While the missiles themselves weren’t hit, the rocket’s impact, at the Sdot Micha base in central Israel, sparked a fire that approached missile storage facilities and other sensitive weaponry.
Israel has never acknowledged the existence of its nuclear arsenal, though Israeli whistle-blowers, U.S. officials and satellite imagery analysts all agree that the country possesses at least a small number of nuclear weapons.
Hans Kristensen, director of the Federation of American Scientists’ Nuclear Information Project, told The Times that he estimates there are most likely 25 to 50 nuclear-capable Jericho missile launchers at the base. According to experts and declassified U.S. government documents, Israel’s Jericho missiles are equipped to carry nuclear warheads.
…jericho, you say…like…jericho wall, jericho? …have the people that name these things all got walls crumbling down on the brain, or something…because I swear until recently that name almost never came up for me in conversation & now I seem to see it everywhere all of a sudden…&…I don’t much care for it, to be honest with you
The previously unreported strike on Sdot Micha is the first known instance of Palestinian militants hitting a site suspected of containing Israeli nuclear weaponry. It’s unclear if they knew the specifics of what they were targeting, beyond the base simply being a military facility. Hamas, the group that fired the majority of the rockets on Oct. 7, did not respond to requests for comment.

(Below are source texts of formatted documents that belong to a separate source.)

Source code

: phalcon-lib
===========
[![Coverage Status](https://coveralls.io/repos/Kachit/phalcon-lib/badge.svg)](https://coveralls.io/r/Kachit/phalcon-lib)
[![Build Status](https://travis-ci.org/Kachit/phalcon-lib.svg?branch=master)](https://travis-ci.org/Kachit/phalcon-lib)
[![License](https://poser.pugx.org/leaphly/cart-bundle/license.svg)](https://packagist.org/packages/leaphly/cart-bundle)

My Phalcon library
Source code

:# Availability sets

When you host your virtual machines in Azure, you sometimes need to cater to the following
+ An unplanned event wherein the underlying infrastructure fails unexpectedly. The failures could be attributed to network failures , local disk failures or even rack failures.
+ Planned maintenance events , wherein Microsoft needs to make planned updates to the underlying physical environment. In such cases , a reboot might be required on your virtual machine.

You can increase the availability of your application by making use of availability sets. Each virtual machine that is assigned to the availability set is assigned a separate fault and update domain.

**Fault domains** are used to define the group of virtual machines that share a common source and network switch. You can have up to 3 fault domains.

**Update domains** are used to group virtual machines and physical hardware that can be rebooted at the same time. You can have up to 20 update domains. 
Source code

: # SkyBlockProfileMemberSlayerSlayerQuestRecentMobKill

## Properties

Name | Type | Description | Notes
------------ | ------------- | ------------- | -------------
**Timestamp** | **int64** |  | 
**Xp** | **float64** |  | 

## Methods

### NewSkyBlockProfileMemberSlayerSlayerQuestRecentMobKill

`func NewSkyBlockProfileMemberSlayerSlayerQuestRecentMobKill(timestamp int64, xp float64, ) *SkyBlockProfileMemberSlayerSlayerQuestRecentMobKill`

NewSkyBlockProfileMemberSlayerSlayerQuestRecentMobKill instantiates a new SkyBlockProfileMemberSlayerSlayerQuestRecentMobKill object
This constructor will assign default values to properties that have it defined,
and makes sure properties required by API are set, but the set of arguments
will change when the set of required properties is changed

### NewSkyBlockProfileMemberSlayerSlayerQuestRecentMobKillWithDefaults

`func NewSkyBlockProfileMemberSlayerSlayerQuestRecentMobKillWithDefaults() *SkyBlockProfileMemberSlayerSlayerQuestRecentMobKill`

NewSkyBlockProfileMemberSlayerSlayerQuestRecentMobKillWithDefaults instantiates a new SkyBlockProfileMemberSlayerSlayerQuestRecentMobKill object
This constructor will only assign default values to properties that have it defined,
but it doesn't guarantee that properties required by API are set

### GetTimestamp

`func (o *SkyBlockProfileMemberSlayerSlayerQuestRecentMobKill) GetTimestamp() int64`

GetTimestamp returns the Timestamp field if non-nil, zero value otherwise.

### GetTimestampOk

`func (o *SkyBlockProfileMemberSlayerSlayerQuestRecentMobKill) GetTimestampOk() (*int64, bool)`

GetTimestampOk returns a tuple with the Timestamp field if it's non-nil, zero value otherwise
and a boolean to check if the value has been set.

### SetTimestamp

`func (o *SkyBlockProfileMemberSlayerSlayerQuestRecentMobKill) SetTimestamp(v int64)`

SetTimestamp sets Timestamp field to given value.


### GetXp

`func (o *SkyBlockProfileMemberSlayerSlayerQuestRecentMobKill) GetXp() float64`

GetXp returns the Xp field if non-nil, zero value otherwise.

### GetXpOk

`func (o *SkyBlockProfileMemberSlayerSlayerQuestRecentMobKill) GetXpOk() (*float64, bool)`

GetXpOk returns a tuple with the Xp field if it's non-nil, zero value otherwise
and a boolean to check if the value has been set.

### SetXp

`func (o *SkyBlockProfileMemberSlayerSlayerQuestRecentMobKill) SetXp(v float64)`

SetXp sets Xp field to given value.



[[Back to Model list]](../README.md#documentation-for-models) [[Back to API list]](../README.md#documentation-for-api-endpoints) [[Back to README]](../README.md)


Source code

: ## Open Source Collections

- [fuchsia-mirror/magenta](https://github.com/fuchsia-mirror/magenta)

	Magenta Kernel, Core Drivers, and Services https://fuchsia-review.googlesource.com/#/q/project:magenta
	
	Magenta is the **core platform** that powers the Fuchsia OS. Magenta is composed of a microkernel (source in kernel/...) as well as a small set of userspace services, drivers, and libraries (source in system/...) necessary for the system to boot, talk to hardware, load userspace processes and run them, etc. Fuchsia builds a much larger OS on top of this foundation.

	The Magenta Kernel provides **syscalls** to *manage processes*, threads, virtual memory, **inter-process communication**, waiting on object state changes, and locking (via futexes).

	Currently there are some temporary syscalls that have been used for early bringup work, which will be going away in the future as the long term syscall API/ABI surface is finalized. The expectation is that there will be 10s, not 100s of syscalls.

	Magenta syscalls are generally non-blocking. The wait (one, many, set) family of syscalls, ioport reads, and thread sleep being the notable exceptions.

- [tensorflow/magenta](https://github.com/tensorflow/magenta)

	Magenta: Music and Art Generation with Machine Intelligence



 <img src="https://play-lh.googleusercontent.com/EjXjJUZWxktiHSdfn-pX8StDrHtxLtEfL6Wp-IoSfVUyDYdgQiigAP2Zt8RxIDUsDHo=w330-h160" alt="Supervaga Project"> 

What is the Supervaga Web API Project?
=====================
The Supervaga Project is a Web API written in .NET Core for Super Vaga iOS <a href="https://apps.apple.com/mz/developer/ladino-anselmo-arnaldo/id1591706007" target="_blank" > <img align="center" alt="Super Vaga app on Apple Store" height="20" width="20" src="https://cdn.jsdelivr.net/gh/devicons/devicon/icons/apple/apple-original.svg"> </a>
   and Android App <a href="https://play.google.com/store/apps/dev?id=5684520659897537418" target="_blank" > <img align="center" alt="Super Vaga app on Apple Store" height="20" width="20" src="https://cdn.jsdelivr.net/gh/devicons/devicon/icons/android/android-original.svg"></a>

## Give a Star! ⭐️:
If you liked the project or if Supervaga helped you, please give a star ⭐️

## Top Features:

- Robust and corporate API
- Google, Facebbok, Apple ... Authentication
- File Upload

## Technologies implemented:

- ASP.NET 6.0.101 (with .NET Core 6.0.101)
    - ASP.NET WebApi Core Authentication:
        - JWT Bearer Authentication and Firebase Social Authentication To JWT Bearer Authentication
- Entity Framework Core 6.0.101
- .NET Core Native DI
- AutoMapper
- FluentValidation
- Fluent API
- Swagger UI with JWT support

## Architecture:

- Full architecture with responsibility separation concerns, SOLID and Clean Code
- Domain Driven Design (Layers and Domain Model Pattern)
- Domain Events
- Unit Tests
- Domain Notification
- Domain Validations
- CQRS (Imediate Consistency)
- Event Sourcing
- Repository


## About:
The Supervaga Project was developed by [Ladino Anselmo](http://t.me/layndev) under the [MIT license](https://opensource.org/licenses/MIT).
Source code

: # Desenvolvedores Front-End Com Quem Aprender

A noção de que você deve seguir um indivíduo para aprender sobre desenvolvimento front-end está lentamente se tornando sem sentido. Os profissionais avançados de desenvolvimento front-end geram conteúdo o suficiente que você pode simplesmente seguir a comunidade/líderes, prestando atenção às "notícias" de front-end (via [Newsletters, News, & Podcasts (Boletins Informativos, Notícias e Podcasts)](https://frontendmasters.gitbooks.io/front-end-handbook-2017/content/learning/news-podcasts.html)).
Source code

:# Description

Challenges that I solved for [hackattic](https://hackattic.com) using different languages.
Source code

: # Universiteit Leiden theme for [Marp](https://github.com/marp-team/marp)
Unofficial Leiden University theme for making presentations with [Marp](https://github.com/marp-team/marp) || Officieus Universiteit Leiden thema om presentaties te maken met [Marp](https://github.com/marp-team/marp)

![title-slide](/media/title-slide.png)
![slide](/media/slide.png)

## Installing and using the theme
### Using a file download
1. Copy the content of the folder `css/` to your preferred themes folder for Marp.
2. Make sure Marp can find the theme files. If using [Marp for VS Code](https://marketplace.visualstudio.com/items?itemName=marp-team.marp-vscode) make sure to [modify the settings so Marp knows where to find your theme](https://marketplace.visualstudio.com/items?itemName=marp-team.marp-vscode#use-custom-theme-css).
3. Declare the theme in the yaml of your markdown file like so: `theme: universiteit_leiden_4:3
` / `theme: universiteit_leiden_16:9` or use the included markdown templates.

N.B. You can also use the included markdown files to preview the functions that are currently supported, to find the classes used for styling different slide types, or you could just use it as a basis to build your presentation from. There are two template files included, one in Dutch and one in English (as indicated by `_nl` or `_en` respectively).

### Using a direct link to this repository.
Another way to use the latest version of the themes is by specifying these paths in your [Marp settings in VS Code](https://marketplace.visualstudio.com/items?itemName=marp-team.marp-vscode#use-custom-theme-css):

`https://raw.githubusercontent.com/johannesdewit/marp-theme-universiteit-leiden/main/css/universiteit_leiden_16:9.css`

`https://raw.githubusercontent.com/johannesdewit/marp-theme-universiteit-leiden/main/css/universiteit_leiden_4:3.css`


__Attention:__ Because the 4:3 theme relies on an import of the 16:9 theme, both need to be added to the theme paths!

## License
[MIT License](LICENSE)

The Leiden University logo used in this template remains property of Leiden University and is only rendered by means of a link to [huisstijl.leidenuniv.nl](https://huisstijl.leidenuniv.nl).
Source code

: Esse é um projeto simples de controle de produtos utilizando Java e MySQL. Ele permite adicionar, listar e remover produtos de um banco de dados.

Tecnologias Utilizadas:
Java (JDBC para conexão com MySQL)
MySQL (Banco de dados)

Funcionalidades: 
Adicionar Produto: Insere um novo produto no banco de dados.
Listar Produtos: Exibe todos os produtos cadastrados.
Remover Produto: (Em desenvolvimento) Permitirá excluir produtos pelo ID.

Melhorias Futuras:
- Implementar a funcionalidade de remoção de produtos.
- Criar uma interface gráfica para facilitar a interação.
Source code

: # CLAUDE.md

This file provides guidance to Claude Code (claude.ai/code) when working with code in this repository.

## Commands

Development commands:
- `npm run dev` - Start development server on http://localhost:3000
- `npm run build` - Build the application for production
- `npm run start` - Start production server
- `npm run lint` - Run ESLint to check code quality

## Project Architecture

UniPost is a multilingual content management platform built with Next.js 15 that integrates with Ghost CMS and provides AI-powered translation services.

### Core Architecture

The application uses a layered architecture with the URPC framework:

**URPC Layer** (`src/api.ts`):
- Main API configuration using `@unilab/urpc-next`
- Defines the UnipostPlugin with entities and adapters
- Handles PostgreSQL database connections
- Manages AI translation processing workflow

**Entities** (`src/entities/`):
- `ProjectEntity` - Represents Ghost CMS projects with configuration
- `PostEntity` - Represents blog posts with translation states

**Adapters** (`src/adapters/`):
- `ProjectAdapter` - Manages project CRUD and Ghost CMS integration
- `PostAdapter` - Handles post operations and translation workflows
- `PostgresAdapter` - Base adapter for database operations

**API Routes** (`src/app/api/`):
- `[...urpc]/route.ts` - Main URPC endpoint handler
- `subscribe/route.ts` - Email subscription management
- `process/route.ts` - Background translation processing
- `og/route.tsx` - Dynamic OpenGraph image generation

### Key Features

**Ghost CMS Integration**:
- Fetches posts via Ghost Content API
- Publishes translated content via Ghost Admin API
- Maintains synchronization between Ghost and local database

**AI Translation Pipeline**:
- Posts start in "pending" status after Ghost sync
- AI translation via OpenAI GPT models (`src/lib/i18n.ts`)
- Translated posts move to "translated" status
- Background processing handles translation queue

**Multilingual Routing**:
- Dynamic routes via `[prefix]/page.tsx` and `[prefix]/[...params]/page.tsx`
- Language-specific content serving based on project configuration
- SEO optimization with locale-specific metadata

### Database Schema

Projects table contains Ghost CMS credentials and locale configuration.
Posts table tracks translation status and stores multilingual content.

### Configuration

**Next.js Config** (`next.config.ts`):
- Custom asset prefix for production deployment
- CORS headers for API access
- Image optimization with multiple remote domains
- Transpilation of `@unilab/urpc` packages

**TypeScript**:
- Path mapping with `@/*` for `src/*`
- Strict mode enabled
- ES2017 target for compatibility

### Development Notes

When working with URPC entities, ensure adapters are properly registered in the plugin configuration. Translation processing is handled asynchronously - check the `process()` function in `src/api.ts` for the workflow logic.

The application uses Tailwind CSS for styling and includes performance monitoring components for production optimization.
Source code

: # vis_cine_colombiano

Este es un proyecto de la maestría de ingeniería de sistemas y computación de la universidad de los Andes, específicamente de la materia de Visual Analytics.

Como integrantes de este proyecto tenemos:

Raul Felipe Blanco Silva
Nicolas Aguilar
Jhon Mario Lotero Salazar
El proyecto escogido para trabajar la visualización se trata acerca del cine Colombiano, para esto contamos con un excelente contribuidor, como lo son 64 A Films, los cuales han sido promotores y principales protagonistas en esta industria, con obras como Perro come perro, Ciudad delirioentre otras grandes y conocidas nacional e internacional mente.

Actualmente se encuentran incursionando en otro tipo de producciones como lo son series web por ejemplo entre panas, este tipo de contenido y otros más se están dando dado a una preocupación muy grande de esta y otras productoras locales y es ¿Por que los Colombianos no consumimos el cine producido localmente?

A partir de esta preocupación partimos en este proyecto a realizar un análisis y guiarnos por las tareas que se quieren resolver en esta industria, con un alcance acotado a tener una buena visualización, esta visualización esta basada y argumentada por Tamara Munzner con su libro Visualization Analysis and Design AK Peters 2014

But the targeting of one of the most sensitive military locations in Israel shows that the scope of the Oct. 7 attacks may have been even greater than previously known — and that rockets can penetrate the airspace around Israel’s closely guarded strategic weapons.
https://www.nytimes.com/2023/12/04/world/middleeast/militant-rocket-israel-oct-7.html
…so…I get it
Hamas release of Russian hostages highlights Putin’s new Mideast stance [WaPo]
Why the Islamic State is surging in Africa [WaPo]
…lot of plates spinning & balls in the air
Unknown traders appear to have anticipated October 7 Hamas attack, research finds [CNN]
Netanyahu corruption trial resumes, as war rages on [CNN]
…or to the wall, depending on taste
A Prison at War: The Convicts Sustaining Putin’s Invasion [NYT]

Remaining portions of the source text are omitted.